If you’re applying at a branch office and you’ve made it past the local HR administrator and IT director, the next step may be a sit down with – not at – the home office. Of course, this is good news: The branch won’t want to waste their directors’ time on someone they’re not keen on.

Although the technology has vastly improved, video conferencing over IP doesn’t have the immediacy we expect of television. The subtlety of any conversation is lost and miscommunication can derail the whole process. Delays can cause you to talk over your interviewer ("I’m sorry, you go." "No, you go…"

If you can, practice with a friend on Skype. Use a camera on both ends and you’ll quickly get a feel for the awkwardness. During the interview, don’t look at the screen because the timing and delay can be confusing, and you’re already walking a tightrope. Treat the conversation like a phone call, and look just above the screen. Your viewers won’t know the difference.

Serial Interview

A company might condense the interview ladder into one grueling day. This is where you meet all the vested parties, including your peers, usually in their offices. The process may last three to four hours as each interviewer makes their evaluation. The Kranniches suggest treating each serial interviewer as if it’s your first of the day. More than likely the interview is their first of their day, and you want to appear fresh.  

Not all interviewers will necessarily like you, so don’t take the positive energy from the previous interviewer as a sign everyone will feel the same way. Avoid repeating stories.  Although different people are interviewing you, they’ll meet to compare opinions, and if they find you’ve scripted a few stories they may conclude you lack experience. After the last session, be sure to say your goodbyes to everyone, calling them all by name.

If you have any specific questions, post a comment below, and I’ll get back to you.

Dino Londis is an applications management engineer in New York.

Comments

11 Responses to “Navigating the Multiple Layers of Interviews”
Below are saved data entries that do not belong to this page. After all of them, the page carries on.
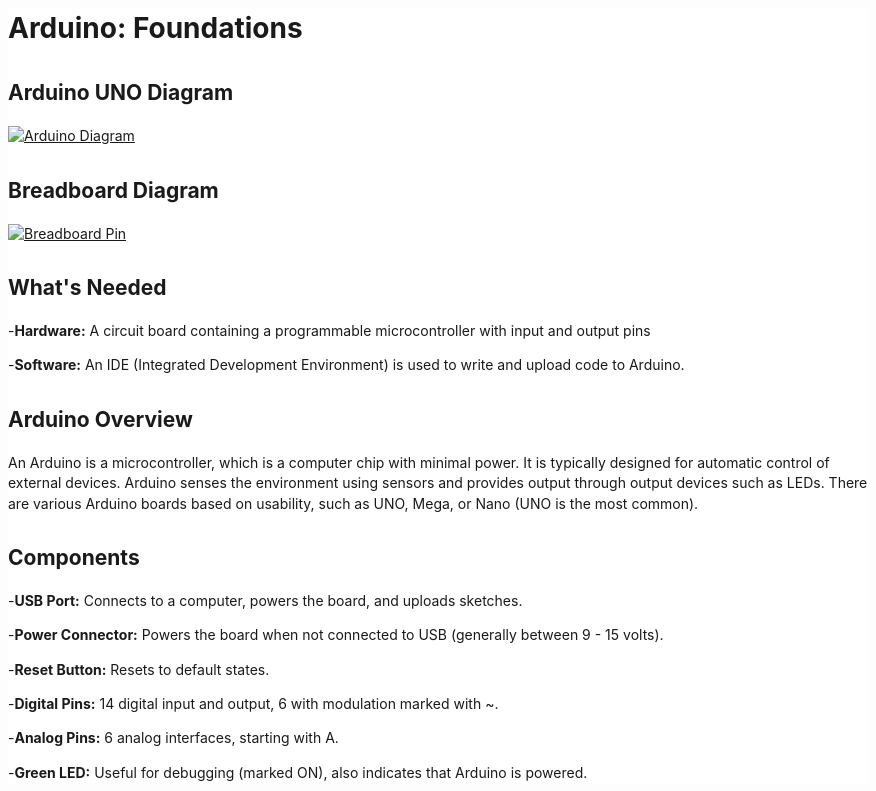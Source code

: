# Arduino: Foundations

[](https://github.com/Archit-Jain-Github/arduinoFoundation#arduino-foundations)

## Arduino UNO Diagram

[](https://github.com/Archit-Jain-Github/arduinoFoundation#arduino-uno-diagram)

[![Arduino Diagram](https://github.com/Archit-Jain-Github/arduinoFoundation/raw/main/assets/CN-Arduino-uno-fig1.jpg)](https://github.com/Archit-Jain-Github/arduinoFoundation/blob/main/assets/CN-Arduino-uno-fig1.jpg)

## Breadboard Diagram

[](https://github.com/Archit-Jain-Github/arduinoFoundation#breadboard-diagram)

[![Breadboard Pin](https://github.com/Archit-Jain-Github/arduinoFoundation/raw/main/assets/Breadboard-Pinout.png)](https://github.com/Archit-Jain-Github/arduinoFoundation/blob/main/assets/Breadboard-Pinout.png)

## What's Needed

[](https://github.com/Archit-Jain-Github/arduinoFoundation#whats-needed)

-**Hardware:** A circuit board containing a programmable microcontroller with input and output pins

-**Software:** An IDE (Integrated Development Environment) is used to write and upload code to Arduino.

## Arduino Overview

[](https://github.com/Archit-Jain-Github/arduinoFoundation#arduino-overview)

An Arduino is a microcontroller, which is a computer chip with minimal power. It is typically designed for automatic control of external devices. Arduino senses the environment using sensors and provides output through output devices such as LEDs. There are various Arduino boards based on usability, such as UNO, Mega, or Nano (UNO is the most common).

## Components

[](https://github.com/Archit-Jain-Github/arduinoFoundation#components)

-**USB Port:** Connects to a computer, powers the board, and uploads sketches.

-**Power Connector:** Powers the board when not connected to USB (generally between 9 - 15 volts).

-**Reset Button:** Resets to default states.

-**Digital Pins:** 14 digital input and output, 6 with modulation marked with ~.

-**Analog Pins:** 6 analog interfaces, starting with A.

-**Green LED:** Useful for debugging (marked ON), also indicates that Arduino is powered.
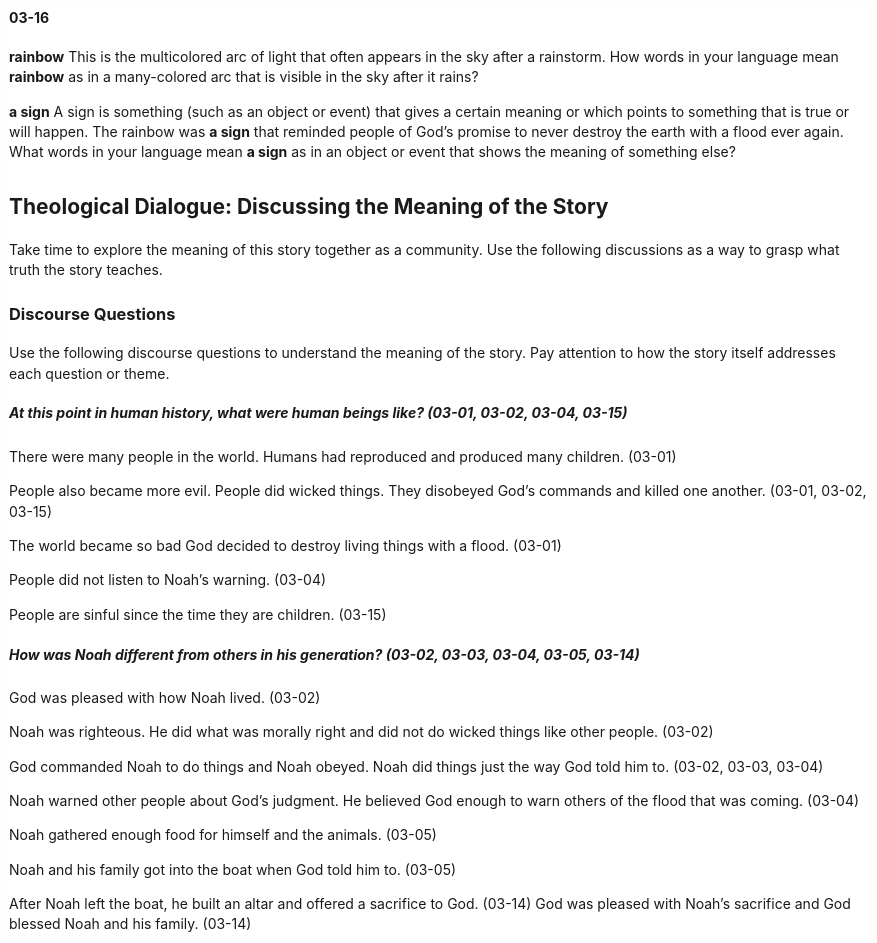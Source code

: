 #### 03-16

**rainbow** This is the multicolored arc of light that often appears in the sky after a rainstorm. How words in your language mean **rainbow** as in a many-colored arc that is visible in the sky after it rains?

**a sign** A sign is something (such as an object or event) that gives a certain meaning or which points to something that is true or will happen. The rainbow was **a sign** that reminded people of God’s promise to never destroy the earth with a flood ever again. What words in your language mean **a sign** as in an object or event that shows the meaning of something else?



## Theological Dialogue: Discussing the Meaning of the Story

Take time to explore the meaning of this story together as a community. Use the following discussions as a way to grasp what truth the story teaches.

### Discourse Questions

Use the following discourse questions to understand the meaning of the story. Pay attention to how the story itself addresses each question or theme.

##### At this point in human history, what were human beings like? (03-01, 03-02, 03-04, 03-15)

There were many people in the world. Humans had reproduced and produced many children. (03-01)

People also became more evil. People did wicked things. They disobeyed God’s commands and killed one another. (03-01, 03-02, 03-15)

The world became so bad God decided to destroy living things with a flood. (03-01)

People did not listen to Noah’s warning. (03-04)

People are sinful since the time they are children. (03-15)

##### How was Noah different from others in his generation? (03-02, 03-03, 03-04, 03-05, 03-14)

God was pleased with how Noah lived. (03-02)

Noah was righteous. He did what was morally right and did not do wicked things like other people. (03-02)

God commanded Noah to do things and Noah obeyed. Noah did things just the way God told him to. (03-02, 03-03, 03-04)

Noah warned other people about God’s judgment. He believed God enough to warn others of the flood that was coming. (03-04)

Noah gathered enough food for himself and the animals. (03-05)

Noah and his family got into the boat when God told him to. (03-05)

After Noah left the boat, he built an altar and offered a sacrifice to God. (03-14)
God was pleased with Noah’s sacrifice and God blessed Noah and his family. (03-14)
December 24, 2009 at 7:32 am, bonzo jones said:

It is and always been not what you know. If you have connections and networking on the inside, the chances of landing a job is almost guaranteed. I know because I worked at several companies and the director of the company would bring their friends in that have no prior IT experience whatsoever and make them lead programmers, engineers, project leaders, and directors. It is a sick pathetic joke when you work yourself to the bone to keep your job and you have to work for clowns like that because they are in cahoots with the boss. Truth is not stranger than fiction because it is the facts.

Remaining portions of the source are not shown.